Faith Diplomacy: Religion And Global Publics Report
Faith Diplomacy, the use of religion to communicate with global publics and its incorporation into foreign policy, is an element of international engagement that cannot be dismissed. Mutual understanding is a key pillar of public diplomacy and religion is often the core of national identity. Post-9/11, and arguably even pre-9/11, religion finds itself at the core of some of the greatest diplomatic puzzles. It is therefore imperative that faith-based organizations and leaders are enlisted to help better engage foreign communities. This goes beyond simply facilitating interreligious dialogue and should involve engaging religious leaders in peace-keeping and peace-building efforts.

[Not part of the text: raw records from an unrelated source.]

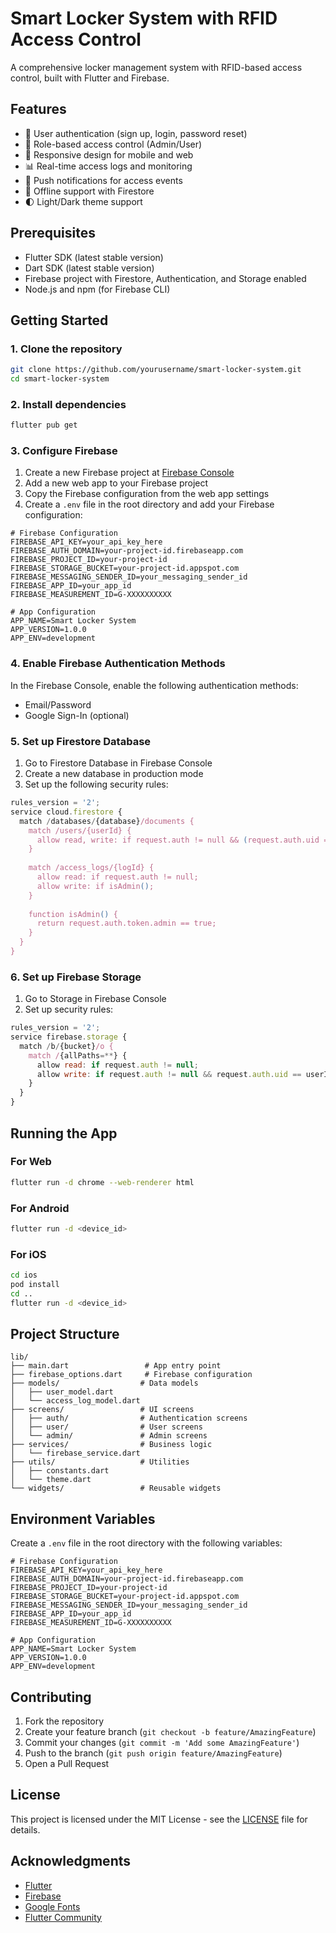 # Smart Locker System with RFID Access Control

A comprehensive locker management system with RFID-based access control, built with Flutter and Firebase.

## Features

- 🔐 User authentication (sign up, login, password reset)
- 🔑 Role-based access control (Admin/User)
- 📱 Responsive design for mobile and web
- 📊 Real-time access logs and monitoring
- 🔔 Push notifications for access events
- 🔄 Offline support with Firestore
- 🌓 Light/Dark theme support

## Prerequisites

- Flutter SDK (latest stable version)
- Dart SDK (latest stable version)
- Firebase project with Firestore, Authentication, and Storage enabled
- Node.js and npm (for Firebase CLI)

## Getting Started

### 1. Clone the repository

```bash
git clone https://github.com/yourusername/smart-locker-system.git
cd smart-locker-system
```

### 2. Install dependencies

```bash
flutter pub get
```

### 3. Configure Firebase

1. Create a new Firebase project at [Firebase Console](https://console.firebase.google.com/)
2. Add a new web app to your Firebase project
3. Copy the Firebase configuration from the web app settings
4. Create a `.env` file in the root directory and add your Firebase configuration:

```env
# Firebase Configuration
FIREBASE_API_KEY=your_api_key_here
FIREBASE_AUTH_DOMAIN=your-project-id.firebaseapp.com
FIREBASE_PROJECT_ID=your-project-id
FIREBASE_STORAGE_BUCKET=your-project-id.appspot.com
FIREBASE_MESSAGING_SENDER_ID=your_messaging_sender_id
FIREBASE_APP_ID=your_app_id
FIREBASE_MEASUREMENT_ID=G-XXXXXXXXXX

# App Configuration
APP_NAME=Smart Locker System
APP_VERSION=1.0.0
APP_ENV=development
```

### 4. Enable Firebase Authentication Methods

In the Firebase Console, enable the following authentication methods:
- Email/Password
- Google Sign-In (optional)

### 5. Set up Firestore Database

1. Go to Firestore Database in Firebase Console
2. Create a new database in production mode
3. Set up the following security rules:

```javascript
rules_version = '2';
service cloud.firestore {
  match /databases/{database}/documents {
    match /users/{userId} {
      allow read, write: if request.auth != null && (request.auth.uid == userId || isAdmin());
    }
    
    match /access_logs/{logId} {
      allow read: if request.auth != null;
      allow write: if isAdmin();
    }
    
    function isAdmin() {
      return request.auth.token.admin == true;
    }
  }
}
```

### 6. Set up Firebase Storage

1. Go to Storage in Firebase Console
2. Set up security rules:

```javascript
rules_version = '2';
service firebase.storage {
  match /b/{bucket}/o {
    match /{allPaths=**} {
      allow read: if request.auth != null;
      allow write: if request.auth != null && request.auth.uid == userId;
    }
  }
}
```

## Running the App

### For Web

```bash
flutter run -d chrome --web-renderer html
```

### For Android

```bash
flutter run -d <device_id>
```

### For iOS

```bash
cd ios
pod install
cd ..
flutter run -d <device_id>
```

## Project Structure

```
lib/
├── main.dart                 # App entry point
├── firebase_options.dart     # Firebase configuration
├── models/                  # Data models
│   ├── user_model.dart
│   └── access_log_model.dart
├── screens/                 # UI screens
│   ├── auth/                # Authentication screens
│   ├── user/                # User screens
│   └── admin/               # Admin screens
├── services/                # Business logic
│   └── firebase_service.dart
├── utils/                   # Utilities
│   ├── constants.dart
│   └── theme.dart
└── widgets/                 # Reusable widgets
```

## Environment Variables

Create a `.env` file in the root directory with the following variables:

```env
# Firebase Configuration
FIREBASE_API_KEY=your_api_key_here
FIREBASE_AUTH_DOMAIN=your-project-id.firebaseapp.com
FIREBASE_PROJECT_ID=your-project-id
FIREBASE_STORAGE_BUCKET=your-project-id.appspot.com
FIREBASE_MESSAGING_SENDER_ID=your_messaging_sender_id
FIREBASE_APP_ID=your_app_id
FIREBASE_MEASUREMENT_ID=G-XXXXXXXXXX

# App Configuration
APP_NAME=Smart Locker System
APP_VERSION=1.0.0
APP_ENV=development
```

## Contributing

1. Fork the repository
2. Create your feature branch (`git checkout -b feature/AmazingFeature`)
3. Commit your changes (`git commit -m 'Add some AmazingFeature'`)
4. Push to the branch (`git push origin feature/AmazingFeature`)
5. Open a Pull Request

## License

This project is licensed under the MIT License - see the [LICENSE](LICENSE) file for details.

## Acknowledgments

- [Flutter](https://flutter.dev/)
- [Firebase](https://firebase.google.com/)
- [Google Fonts](https://fonts.google.com/)
- [Flutter Community](https://github.com/fluttercommunity)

Many believe that religion and diplomacy are crucial to their shared goals of pursuing the common good. Miguel Diaz, the U.S. Ambassador to the Vatican recently declared his enthusiastic support for utilizing religious agents and organizations to better address diplomatic challenges, noting that it is a central part of the U.S. mission at the Holy See. The Ambassador highlighted the fact that religion does not exist in a vacuum, but instead works as a unifier that binds people together. “Diplomatic halls today may not contain the kind of explicit religious and mythological imagery found in places like the Doge’s Palace in Venice,” he said. “But there is no doubt that religious ideas and actors remain indispensable tools in the pursuit of peace and justice and the good that must be commonly constructed.”

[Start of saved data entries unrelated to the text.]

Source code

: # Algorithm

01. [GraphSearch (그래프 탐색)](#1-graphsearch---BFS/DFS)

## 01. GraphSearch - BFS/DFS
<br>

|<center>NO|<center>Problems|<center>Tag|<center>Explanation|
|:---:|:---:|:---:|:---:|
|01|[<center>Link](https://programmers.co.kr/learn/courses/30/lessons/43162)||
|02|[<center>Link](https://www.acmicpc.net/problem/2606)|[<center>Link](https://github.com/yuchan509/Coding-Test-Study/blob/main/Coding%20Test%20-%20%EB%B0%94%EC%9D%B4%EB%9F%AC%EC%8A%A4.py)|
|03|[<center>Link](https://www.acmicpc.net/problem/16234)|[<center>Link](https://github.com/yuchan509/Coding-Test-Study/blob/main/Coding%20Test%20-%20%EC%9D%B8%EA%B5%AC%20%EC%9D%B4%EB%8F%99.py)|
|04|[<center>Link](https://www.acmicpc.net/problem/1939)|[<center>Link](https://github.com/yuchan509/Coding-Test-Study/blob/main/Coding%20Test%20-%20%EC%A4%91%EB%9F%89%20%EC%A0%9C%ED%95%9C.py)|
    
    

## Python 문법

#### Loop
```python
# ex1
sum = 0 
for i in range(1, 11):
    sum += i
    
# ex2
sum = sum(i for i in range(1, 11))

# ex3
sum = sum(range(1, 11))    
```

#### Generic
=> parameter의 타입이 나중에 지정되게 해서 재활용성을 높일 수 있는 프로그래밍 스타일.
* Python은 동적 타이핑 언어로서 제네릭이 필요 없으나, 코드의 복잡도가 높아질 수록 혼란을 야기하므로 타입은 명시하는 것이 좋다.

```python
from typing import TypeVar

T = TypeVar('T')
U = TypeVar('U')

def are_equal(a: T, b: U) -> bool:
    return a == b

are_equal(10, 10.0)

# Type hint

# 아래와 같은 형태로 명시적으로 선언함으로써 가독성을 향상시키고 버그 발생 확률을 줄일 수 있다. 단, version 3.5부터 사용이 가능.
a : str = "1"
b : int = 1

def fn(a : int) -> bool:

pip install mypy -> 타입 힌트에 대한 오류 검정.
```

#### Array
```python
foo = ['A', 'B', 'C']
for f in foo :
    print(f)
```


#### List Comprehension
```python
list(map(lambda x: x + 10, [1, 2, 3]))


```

With the recent popular uprisings across the Middle East, the Center for American Progress has questioned the United States Commission on International Religious Freedom’s approach to issues of religious freedom. In a recent CAP article, the author disputes U.S. CIRF’s take on religious freedom as a matter of “rights,” and argues that it does not take into account the fact that many members of the global community regard religion as an element of “identity.” Understanding the impact of religious freedom is essential in creating effective foreign policy and building diplomatic ties with other nations. In an effort to help guide the Obama administration, the Berkley Center for Religion, Peace, and World Affairs at Georgetown University, and the Center on Faith and International Affairs at the Institute for Global Engagement issued a joint report in 2009 on “The Future of International Religious Freedom Policy: Recommendations for the Obama Administration.”

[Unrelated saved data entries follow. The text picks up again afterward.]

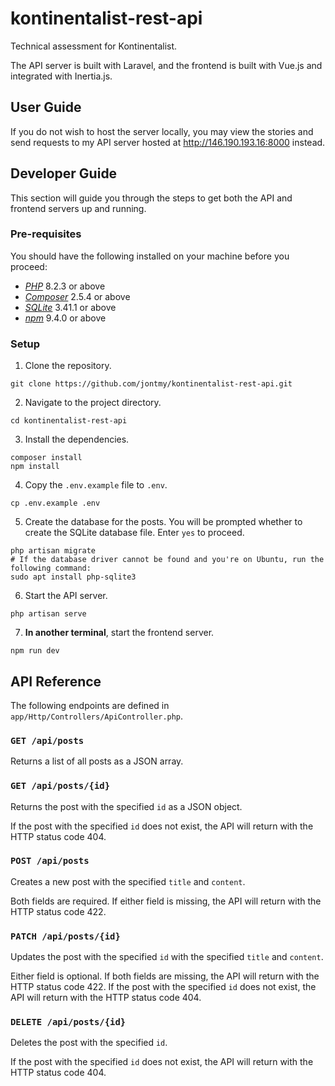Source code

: # kontinentalist-rest-api

Technical assessment for Kontinentalist.

The API server is built with Laravel, and the frontend is built with Vue.js and integrated with Inertia.js. 

## User Guide
If you do not wish to host the server locally, you may view the stories and send requests to my API server hosted
at http://146.190.193.16:8000 instead.

## Developer Guide
This section will guide you through the steps to get both the API and frontend servers up and running.

### Pre-requisites
You should have the following installed on your machine before you proceed:
- [*PHP*](https://www.php.net/manual/en/install.php) 8.2.3 or above
- [*Composer*](https://getcomposer.org/download/) 2.5.4 or above
- [*SQLite*](https://www.sqlite.org/download.html) 3.41.1 or above
- [*npm*](https://docs.npmjs.com/downloading-and-installing-node-js-and-npm) 9.4.0 or above

### Setup
1. Clone the repository.
```
git clone https://github.com/jontmy/kontinentalist-rest-api.git
```
2. Navigate to the project directory.
```
cd kontinentalist-rest-api
```
3. Install the dependencies.
```
composer install
npm install
```
4. Copy the `.env.example` file to `.env`.
```
cp .env.example .env
```
5. Create the database for the posts. You will be prompted whether to create the SQLite database
   file. Enter `yes` to proceed.
```
php artisan migrate
# If the database driver cannot be found and you're on Ubuntu, run the following command:
sudo apt install php-sqlite3
```
6. Start the API server.
```
php artisan serve
```
7. **In another terminal**, start the frontend server.
```
npm run dev
```

## API Reference
The following endpoints are defined in `app/Http/Controllers/ApiController.php`.

### `GET /api/posts`
Returns a list of all posts as a JSON array.

### `GET /api/posts/{id}`
Returns the post with the specified `id` as a JSON object.

If the post with the specified `id` does not exist, the API will return with the HTTP status code 404.

### `POST /api/posts`
Creates a new post with the specified `title` and `content`.

Both fields are required. If either field is missing, the API will return with the HTTP status code 422.

### `PATCH /api/posts/{id}`
Updates the post with the specified `id` with the specified `title` and `content`.

Either field is optional. If both fields are missing, the API will return with the HTTP status code 422.
If the post with the specified `id` does not exist, the API will return with the HTTP status code 404.

### `DELETE /api/posts/{id}`
Deletes the post with the specified `id`.

If the post with the specified `id` does not exist, the API will return with the HTTP status code 404.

Increasingly, religion is being incorporated into foreign policy, often to protect endangered religious communities. Following attacks on the Christian minority in Iraq earlier this year, Switzerland took on a project in the country which provided human rights officials with training in protecting minorities and religious freedom. The head of the division within the foreign ministry responsible for religion explained in an interview that Switzerland’s foreign policy, like all others, is about protecting the country’s interest and security. This includes measures that promote stability with international rules that create a safe environment to share diverse world views and religions.
Faith Diplomacy, News and New Media
Faith-based Engagement as a Tool for Public Diplomacy
In the past year, U.S. media coverage of religion doubled from the previous year, with headlines about Islam dominating reports. An estimated 40 percent of religious news in the U.S. related to Islam with domestic issues such as the proposed Quran burning and the Park51 Mosque sparking public interest. Though religion news increased two-fold, it remains an underrepresented subject, accounting for only 2 percent of domestic headlines in the past year.
Still, religious organizations are striving to appeal to a larger and younger audience by incorporating new technology in their communication plans. In an effort to reach a broader base of followers, the Russian Orthodox Church launched a YouTube channel in October 2010 with videos that deliver the words of God by the head of the church Patriarch Kirill.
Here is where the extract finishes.